I have some dried Porcini mushrooms, and have used them recently in a dish I made. In rehydrating them, and using just plain tap water brought to a boil, and added to the dried mushrooms, gave a bitter after taste when made into a gravy. I added cream as a thickener, later, but initially used water and corn starch as a thickener. Is this supposed to have the sharp aftertaste? I added a bit of chix stock, with coarse kosher salt previous to that. It still seemed to give off that bitterness. I'm not quite sure what to expect the next time I plan to use them. Any suggestions? I would really love to know how to get rid of that, but still maintain the wonderful aroma's and deep flavors from these mushrooms.

Thanks,

Jeff


----------



## mangilao30 (Apr 14, 2005)

I was taught by my husband to reconstitute then in warm broth not water and not boiling.
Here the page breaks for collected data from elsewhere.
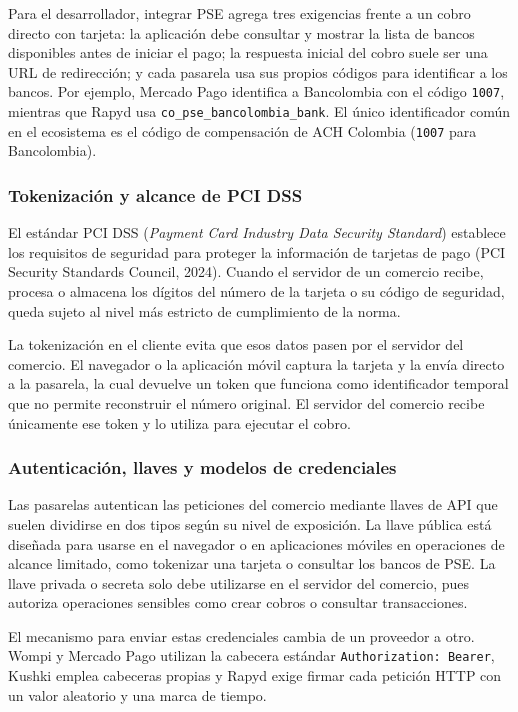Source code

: Para el desarrollador, integrar PSE agrega tres exigencias frente a un cobro directo con tarjeta: la aplicación debe consultar y mostrar la lista de bancos disponibles antes de iniciar el pago; la respuesta inicial del cobro suele ser una URL de redirección; y cada pasarela usa sus propios códigos para identificar a los bancos. Por ejemplo, Mercado Pago identifica a Bancolombia con el código \texttt{1007}, mientras que Rapyd usa \texttt{co\_pse\_bancolombia\_bank}. El único identificador común en el ecosistema es el código de compensación de ACH Colombia (\texttt{1007} para Bancolombia).

\subsubsection{Tokenización y alcance de PCI DSS}
El estándar PCI DSS (\textit{Payment Card Industry Data Security Standard}) establece los requisitos de seguridad para proteger la información de tarjetas de pago (PCI Security Standards Council, 2024). Cuando el servidor de un comercio recibe, procesa o almacena los dígitos del número de la tarjeta o su código de seguridad, queda sujeto al nivel más estricto de cumplimiento de la norma.

La tokenización en el cliente evita que esos datos pasen por el servidor del comercio. El navegador o la aplicación móvil captura la tarjeta y la envía directo a la pasarela, la cual devuelve un token que funciona como identificador temporal que no permite reconstruir el número original. El servidor del comercio recibe únicamente ese token y lo utiliza para ejecutar el cobro.

\subsubsection{Autenticación, llaves y modelos de credenciales}
Las pasarelas autentican las peticiones del comercio mediante llaves de API que suelen dividirse en dos tipos según su nivel de exposición. La llave pública está diseñada para usarse en el navegador o en aplicaciones móviles en operaciones de alcance limitado, como tokenizar una tarjeta o consultar los bancos de PSE. La llave privada o secreta solo debe utilizarse en el servidor del comercio, pues autoriza operaciones sensibles como crear cobros o consultar transacciones.

El mecanismo para enviar estas credenciales cambia de un proveedor a otro. Wompi y Mercado Pago utilizan la cabecera estándar \texttt{Authorization: Bearer}, Kushki emplea cabeceras propias y Rapyd exige firmar cada petición HTTP con un valor aleatorio y una marca de tiempo.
They have a strong taste and can be a bit bitter but not so much that the dish is flawed. Did you use the liquid? you can and should but strain through a paper coffee filter if there is a lot of grit. I am not sure what went wrong. Try again with a small amount and see. If you can get fresh, they that the taste is 100% different.


----------



## jock (Dec 4, 2001)

If there was a lot of mushroom "dust" that can cause a bitter after taste. I always rehydrate my dried porcini with tap water (usually filtered with a Britta filter) boiled in an electric tea kettle. Never had any trouble with it.

Jock


----------



## redace1960 (Apr 1, 2005)

wash off the shrooms under running water first, then soak. throw away the soaking liquid. the bitterness is either growing medium dust thats still clinging, or older bruised fruit thats oxidized some even before it was dried. or a combination.


----------



## gbhunter (Oct 14, 2004)

I wash the mushrooms before and after rehydrating them, I have never had a bitter taste with mine.Also you may want to try a different batch.


----------



## knightdo (Sep 12, 2005)

Your water might be the problem. Follow jock's advice and use filtered/Britta water at every stage. A little (stress little) madeira also adds a bit of richness.


----------



## skeleton (Dec 30, 2004)

A big part of the problem might be porcini mushrooms themselves. Look for mushrooms that are lighter in colour. The problem is that when the mushrooms are processed by big industrial companys, they are heated to dry them out faster, and in a lot of cases they end up being slightly burnt.

Secondly, don't listen to these guys saying about using hot water for reconstituting your porcinis. Always use cold water, and let them sit in the fridge over-night. This will help to reduce bitterness as well.


----------